Republicans Plan to Retake the House Using a Key Part of Democrats' 2018 Playbook

AP Photo/Chris Carlson, File

Republicans need just 5 seats in the 2022 mid-terms in order to flip the House and they’re celebrating the military veterans who have decided to run on the GOP ticket.


The military is the most-trusted institution in America and former military candidates do well in swing districts. The GOP has targeted 47 of these districts. The party believes Republicans have a strong lineup to put on the field in 2022, complete with veteran candidates and more women and black candidates who have already entered the races.

The same strategy worked well for Democrats in 2018 when they took over the House. Republicans are hoping they can duplicate that feat.


In the first three months of the off-year, party recruiters are reporting a surge of enthusiasm from a diverse crop of prospective candidates, including women and people of color. National Republican Congressional Committee leaders have so far talked to 112 recruits in their 47 target districts. But they say they are particularly excited about an uptick in interest from those who served in the military — a trend they think will serve them well in competitive districts.

Democrats won the House four years ago thanks to a collection of candidates who were veterans or had national-security experience, a profile that seemed to appeal to swing voters.
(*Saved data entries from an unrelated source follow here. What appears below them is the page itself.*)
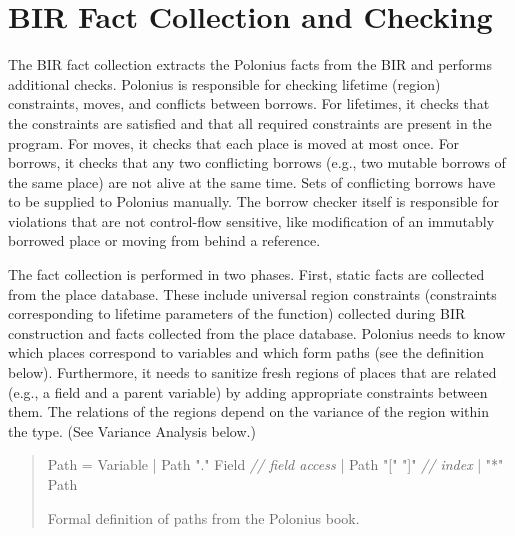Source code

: \documentclass[
  11pt,
  twoside,symmetric]{report}
\newenvironment{Shaded}{}{}
\newcommand{\CommentTok}[1]{\textit{#1}}
\newcommand{\NormalTok}[1]{#1}
\newcommand{\OperatorTok}[1]{#1}
\newcommand{\StringTok}[1]{#1}
\begin{document}
\section{BIR Fact Collection and
Checking}\label{bir-fact-collection-and-checking}

The BIR fact collection extracts the Polonius facts from the BIR and
performs additional checks. Polonius is responsible for checking
lifetime (region) constraints, moves, and conflicts between borrows. For
lifetimes, it checks that the constraints are satisfied and that all
required constraints are present in the program. For moves, it checks
that each place is moved at most once. For borrows, it checks that any
two conflicting borrows (e.g., two mutable borrows of the same place)
are not alive at the same time. Sets of conflicting borrows have to be
supplied to Polonius manually. The borrow checker itself is responsible
for violations that are not control-flow sensitive, like modification of
an immutably borrowed place or moving from behind a reference.

The fact collection is performed in two phases. First, static facts are
collected from the place database. These include universal region
constraints (constraints corresponding to lifetime parameters of the
function) collected during BIR construction and facts collected from the
place database. Polonius needs to know which places correspond to
variables and which form paths (see the definition below). Furthermore,
it needs to sanitize fresh regions of places that are related (e.g., a
field and a parent variable) by adding appropriate constraints between
them. The relations of the regions depend on the variance of the region
within the type. (See Variance Analysis below.)

\begin{quote}
\begin{Shaded}
\begin{Highlighting}[]
\NormalTok{Path }\OperatorTok{=}\NormalTok{ Variable}
     \OperatorTok{|}\NormalTok{ Path }\StringTok{"."}\NormalTok{ Field }\CommentTok{// field access}
     \OperatorTok{|}\NormalTok{ Path }\StringTok{"["} \StringTok{"]"}   \CommentTok{// index}
     \OperatorTok{|} \StringTok{"*"}\NormalTok{ Path}
\end{Highlighting}
\end{Shaded}

Formal definition of paths from the Polonius
book.
\end{quote}
\end{document}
GOP strategists are acutely aware that they narrowly missed the House majority in 2020 due, in part, to recruitment failures in key districts. And they’re determined to assemble a roster of candidates that can close the five-seat gap and secure control of the chamber.


For Republicans, enlisting military veterans to run for office is a no-brainer. More than two-thirds of all veterans are Republicans. That represents a sizable voting bloc and base of support for any candidate who has had military experience.

Jen Kiggans, a former Navy pilot who now serves as a Virginia state senator and nurse practitioner, is expected to formally launch a run next week against Democratic Rep. Elaine Luria in the Tidewater region. Harold Earls IV, a retired Army captain who summited Mt. Everest and led the elite unit that guards the Tomb of the Unknown Soldier in Arlington National Cemetery, just announced a run in suburban Atlanta. And in the Orlando area, Cory Mills, an Army Bronze Star recipient who survived two bombings in the Middle East, is already running against Rep. Stephanie Murphy (D-Fla.).

It’s no accident that those three candidates are running in states that feature a large number of veterans. All should do well in very competitive districts.

The January 6 Capitol riots appear to have motivated some vets who believe the country is in deep trouble and are looking to serve.

“That scared them. And they want to right the country,” said Sarah Chamberlain, the president of the Republican Main Street Partnership. In searching for 2022 candidates, she said veterans were self-recruiting. “These guys — and women — have fought in battle. And now they’re like, ‘Listen, it’s time to serve here because we don’t want to see the Capitol surrounded by fencing and shut off from the people in this country.’”


Republicans will have one more advantage; congressional districts will be added in some red states. The process of finding the right candidates to run could start by asking if they served. They could certainly do worse.